Уехать бы туда, где жизнь другая,
Не мучиться, не злиться, не любить,
Купить бы для разлуки попугая
И научить по-русски говорить.

И тут старик говорит:

– А насчет крысы не знаете?

– Какой крысы? – спрашивает Фитиль и икает.

– Может, хватит, отец? – спрашивает Памфилий.

– Нет, не хватит, – говорит Фитиль. – Все это чрезвычайно интересно с медицинской точки зрения.

– С человека снимают штаны и прикладывают сзади железную плетенку с крысой и потом раскаленными прутьями начинают шпынять эту крысу, она, обезумев, вгрызается…

Но тут Фитиль стал делать какие-то движения головой и отбежал в угол комнаты, где были свалены в кучу наручники и ордена, и его стало рвать на эту кучу разноцветного металла.

Гошке хотелось не то стрелять в кого-то, не то высыпать патроны в нужник, а старик крутил диски с цифрами и прислушивался к замку сейфа – он был большой специалист. А потом сказал:

– Молодые еще… – и всхлипнул.

И замок всхлипнул. Отворилась дверь сейфа, толщиной с бревно, и Фитиль вытер лицо и ушел, и старик ушел, а Гошка вытер лицо и остался. Потому что кто-то же должен остаться, если хочет запомнить это на всю жизнь! Чтобы всегда безошибочно отличать среди всех сладчайших запахов эту вонь фашизма, которая остается вонью, как бы она ни называлась научно. Гошка сел у выбитого окна на ветерок проглядеть бумаги, было им с Фитилем тогда по двадцать два года, но Фитиль был честнее его, потому что Гошка притворялся железобетонным, листал эти бумаги и думал, как устоять, не поддаться слабости и найти в себе, в обыкновенном московском школьнике, ту стойкость, которая не позволит окостенеть и сломаться в нем человеку.
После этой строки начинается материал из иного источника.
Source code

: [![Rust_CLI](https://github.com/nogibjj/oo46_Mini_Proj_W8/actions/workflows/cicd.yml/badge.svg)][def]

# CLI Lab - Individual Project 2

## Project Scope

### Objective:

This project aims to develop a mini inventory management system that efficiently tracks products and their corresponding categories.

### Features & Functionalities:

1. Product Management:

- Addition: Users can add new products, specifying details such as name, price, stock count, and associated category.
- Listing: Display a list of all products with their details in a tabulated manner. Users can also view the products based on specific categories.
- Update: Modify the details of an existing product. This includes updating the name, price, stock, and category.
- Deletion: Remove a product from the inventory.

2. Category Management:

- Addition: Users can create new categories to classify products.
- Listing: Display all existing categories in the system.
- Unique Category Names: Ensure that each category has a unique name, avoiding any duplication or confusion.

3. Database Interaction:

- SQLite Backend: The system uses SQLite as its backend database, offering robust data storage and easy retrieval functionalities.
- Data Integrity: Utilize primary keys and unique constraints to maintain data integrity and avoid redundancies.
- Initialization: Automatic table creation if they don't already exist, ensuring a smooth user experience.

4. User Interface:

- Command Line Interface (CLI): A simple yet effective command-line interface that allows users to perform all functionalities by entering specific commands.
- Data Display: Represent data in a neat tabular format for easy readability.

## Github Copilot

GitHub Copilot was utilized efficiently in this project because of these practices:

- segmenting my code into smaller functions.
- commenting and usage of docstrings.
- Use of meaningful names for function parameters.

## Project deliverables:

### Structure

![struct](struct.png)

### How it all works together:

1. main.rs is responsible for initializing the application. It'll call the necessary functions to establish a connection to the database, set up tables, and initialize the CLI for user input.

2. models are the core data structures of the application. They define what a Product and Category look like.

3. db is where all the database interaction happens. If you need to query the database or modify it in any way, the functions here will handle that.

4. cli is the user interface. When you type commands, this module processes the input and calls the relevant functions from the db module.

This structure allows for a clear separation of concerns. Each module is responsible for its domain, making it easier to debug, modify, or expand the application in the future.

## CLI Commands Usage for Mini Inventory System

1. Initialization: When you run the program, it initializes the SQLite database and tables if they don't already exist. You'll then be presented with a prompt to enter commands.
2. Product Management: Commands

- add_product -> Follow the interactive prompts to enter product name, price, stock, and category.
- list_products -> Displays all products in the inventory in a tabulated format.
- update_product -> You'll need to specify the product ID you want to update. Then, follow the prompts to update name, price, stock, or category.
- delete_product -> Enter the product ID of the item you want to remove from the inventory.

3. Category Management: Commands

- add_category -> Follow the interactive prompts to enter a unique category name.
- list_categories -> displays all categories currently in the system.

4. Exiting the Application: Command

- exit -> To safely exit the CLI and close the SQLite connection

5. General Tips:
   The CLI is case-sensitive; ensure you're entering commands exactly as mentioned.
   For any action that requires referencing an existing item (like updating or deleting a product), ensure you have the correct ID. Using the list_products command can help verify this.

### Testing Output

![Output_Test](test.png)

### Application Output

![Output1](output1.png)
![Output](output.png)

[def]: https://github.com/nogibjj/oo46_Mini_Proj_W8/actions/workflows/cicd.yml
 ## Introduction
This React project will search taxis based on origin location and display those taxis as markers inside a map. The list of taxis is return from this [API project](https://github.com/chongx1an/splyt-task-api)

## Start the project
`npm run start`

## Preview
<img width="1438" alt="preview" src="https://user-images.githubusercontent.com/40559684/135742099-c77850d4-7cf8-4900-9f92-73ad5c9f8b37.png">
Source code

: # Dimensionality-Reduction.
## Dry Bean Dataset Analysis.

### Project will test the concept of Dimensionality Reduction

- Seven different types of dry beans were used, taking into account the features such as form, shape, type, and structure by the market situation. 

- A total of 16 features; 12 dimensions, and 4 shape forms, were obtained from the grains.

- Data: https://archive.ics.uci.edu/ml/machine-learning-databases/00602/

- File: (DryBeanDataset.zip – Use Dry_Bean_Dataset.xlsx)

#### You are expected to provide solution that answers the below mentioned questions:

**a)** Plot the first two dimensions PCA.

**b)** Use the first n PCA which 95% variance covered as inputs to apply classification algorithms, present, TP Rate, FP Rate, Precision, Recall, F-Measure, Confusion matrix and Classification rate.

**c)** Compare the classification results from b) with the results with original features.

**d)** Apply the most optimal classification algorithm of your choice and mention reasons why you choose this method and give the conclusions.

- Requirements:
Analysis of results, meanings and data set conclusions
Того, что Панфилов искал в этих папках, он тогда не нашел и узнал обо всем только несколько лет спустя, когда купил в киоске у метро «Охотный ряд» отчет о процессе в Хабаровске над бывшими военнослужащими японской армии.

Хватит. Невозможно. Иначе жизнь не мила и зеленый свет в глазах, как при тропической малярии.

Гошку спросил недавно один мальчик-журналист: «Вот вы, которые воевали, какой главный вывод сделали для себя?» Гошка сначала хотел уклониться от этого наивного вопроса, но потом понял, что уклониться нельзя, и ответил, что, на Гошкин взгляд, человечество сейчас разделилось на два сорта. На тех, кто считает, что после всего, что было, ценность одного человека понизилась, и на тех, кто считает, что она повысилась, ценность одного человека. Одни считают, что ничего не изменится в мире, если один из трех миллиардов помрет, а другие уверены, что развитие человечества меняет свое направление, когда помирает один человек из трех миллиардов, потому что вместе с ним умирают заложенные в нем возможности.

Была такая мисс Нейтингейль. У нее не было никаких способностей, она была только очень жалостливая. Ну какая же это способность? Это слабость. Но жалость у нее оказалась таких размеров, что она поехала на войну и стала лечить раненых не только своих, но и раненых противника. Это было первый раз в истории войн, и выпадало из всех рамок и норм, и казалось диким в те времена. Это было в Крымскую кампанию, а стало быть, она лечила и русских раненых. Но жалость у нее была такой огромной, что из нее вырос весь международный Красный Крест, а потом и Полумесяц. Вот что может сделать неспособный человек, если он не считает себя неполноценным. Но это сложно и хлопотно и потому встречается реже, чем хотелось бы.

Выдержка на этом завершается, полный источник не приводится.